What Happened?
Shares of travel technology company Sabre (NASDAQ: SABR) fell 2.2% in the afternoon session after the stock extended recent losses amid a broader negative trend. The move followed a period of significant underperformance. Over the preceding year, the share price had dropped 40%, and it was down 35% in about a quarter. This decline continued a challenging five-year period for investors, during which the stock had lost 75% of its value, reflecting persistent negative sentiment.
The stock market overreacts to news, and big price drops can present good opportunities to buy high-quality stocks. Is now the time to buy Sabre? Access our full analysis report here.
What Is The Market Telling Us
Sabre’s shares are extremely volatile and have had 34 moves greater than 5% over the last year. In that context, today’s move indicates the market considers this news meaningful but not something that would fundamentally change its perception of the business.
The previous big move we wrote about was 27 days ago when the stock dropped 2.7% on the news that a confluence of negative economic data pointed to a weak economy. The latest Survey of Consumer Expectations from the New York Fed revealed that households' short-term inflation expectations rose, while their outlook on the labor market deteriorated.
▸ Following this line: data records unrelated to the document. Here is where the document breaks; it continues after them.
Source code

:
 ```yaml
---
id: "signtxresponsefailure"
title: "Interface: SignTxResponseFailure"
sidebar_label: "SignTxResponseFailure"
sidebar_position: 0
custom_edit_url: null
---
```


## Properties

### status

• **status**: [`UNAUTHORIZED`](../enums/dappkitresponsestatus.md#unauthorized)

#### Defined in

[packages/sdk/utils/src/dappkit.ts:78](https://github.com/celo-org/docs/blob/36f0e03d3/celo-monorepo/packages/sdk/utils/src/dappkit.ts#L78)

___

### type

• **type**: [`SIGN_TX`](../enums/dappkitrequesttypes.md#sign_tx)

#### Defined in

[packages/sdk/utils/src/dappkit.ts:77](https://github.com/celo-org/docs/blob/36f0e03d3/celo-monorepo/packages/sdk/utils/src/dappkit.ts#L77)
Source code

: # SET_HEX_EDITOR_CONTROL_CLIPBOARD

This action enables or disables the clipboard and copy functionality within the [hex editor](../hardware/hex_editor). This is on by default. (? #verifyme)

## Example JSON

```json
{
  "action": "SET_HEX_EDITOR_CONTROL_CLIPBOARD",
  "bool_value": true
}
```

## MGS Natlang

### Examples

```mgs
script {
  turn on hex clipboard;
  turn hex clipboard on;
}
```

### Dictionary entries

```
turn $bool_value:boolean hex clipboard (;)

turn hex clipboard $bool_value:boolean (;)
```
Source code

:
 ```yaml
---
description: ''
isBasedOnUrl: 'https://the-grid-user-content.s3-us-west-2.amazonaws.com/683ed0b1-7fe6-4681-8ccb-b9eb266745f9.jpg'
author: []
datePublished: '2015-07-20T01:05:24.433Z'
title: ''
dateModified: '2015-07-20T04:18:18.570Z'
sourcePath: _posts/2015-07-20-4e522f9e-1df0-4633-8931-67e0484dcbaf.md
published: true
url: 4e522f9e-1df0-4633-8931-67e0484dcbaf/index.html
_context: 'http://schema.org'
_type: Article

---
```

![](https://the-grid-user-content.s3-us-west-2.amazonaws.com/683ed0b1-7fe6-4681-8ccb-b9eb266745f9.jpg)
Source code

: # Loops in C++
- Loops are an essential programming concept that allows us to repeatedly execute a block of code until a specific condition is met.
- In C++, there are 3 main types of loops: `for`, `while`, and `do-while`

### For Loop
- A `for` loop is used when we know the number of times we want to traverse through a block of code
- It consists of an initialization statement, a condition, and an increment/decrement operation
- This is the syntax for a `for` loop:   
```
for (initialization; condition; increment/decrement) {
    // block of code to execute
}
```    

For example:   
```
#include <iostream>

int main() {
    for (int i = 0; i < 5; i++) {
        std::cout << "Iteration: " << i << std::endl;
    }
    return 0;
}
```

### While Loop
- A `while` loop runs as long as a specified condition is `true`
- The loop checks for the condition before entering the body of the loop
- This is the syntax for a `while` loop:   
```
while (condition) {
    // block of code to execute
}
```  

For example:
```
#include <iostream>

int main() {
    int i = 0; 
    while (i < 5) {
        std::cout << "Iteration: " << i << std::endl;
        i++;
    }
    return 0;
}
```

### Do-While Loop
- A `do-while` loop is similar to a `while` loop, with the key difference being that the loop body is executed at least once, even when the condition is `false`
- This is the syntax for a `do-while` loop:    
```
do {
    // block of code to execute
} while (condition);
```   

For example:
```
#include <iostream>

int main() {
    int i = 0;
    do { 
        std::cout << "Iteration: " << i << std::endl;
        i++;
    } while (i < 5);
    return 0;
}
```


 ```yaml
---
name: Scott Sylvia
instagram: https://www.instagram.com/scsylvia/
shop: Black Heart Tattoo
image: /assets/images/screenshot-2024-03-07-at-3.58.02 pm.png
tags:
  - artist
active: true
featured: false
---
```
Consumers expressed greater concern about potential job losses and expected lower earnings growth, factors that directly impact discretionary spending. Adding to the unease, Chief Economist at Moody’s Analytics, Mark Zandi, warned that 22 states demonstrated clear signs of a recession, placing the broader U.S. economy in a precarious position. The U.S. government shutdown further dampened sentiment, threatening to weigh on incomes and purchasing power.
Sabre is down 44.3% since the beginning of the year, and at $1.99 per share, it is trading 56% below its 52-week high of $4.52 from February 2025. Investors who bought $1,000 worth of Sabre’s shares 5 years ago would now be looking at an investment worth $282.67.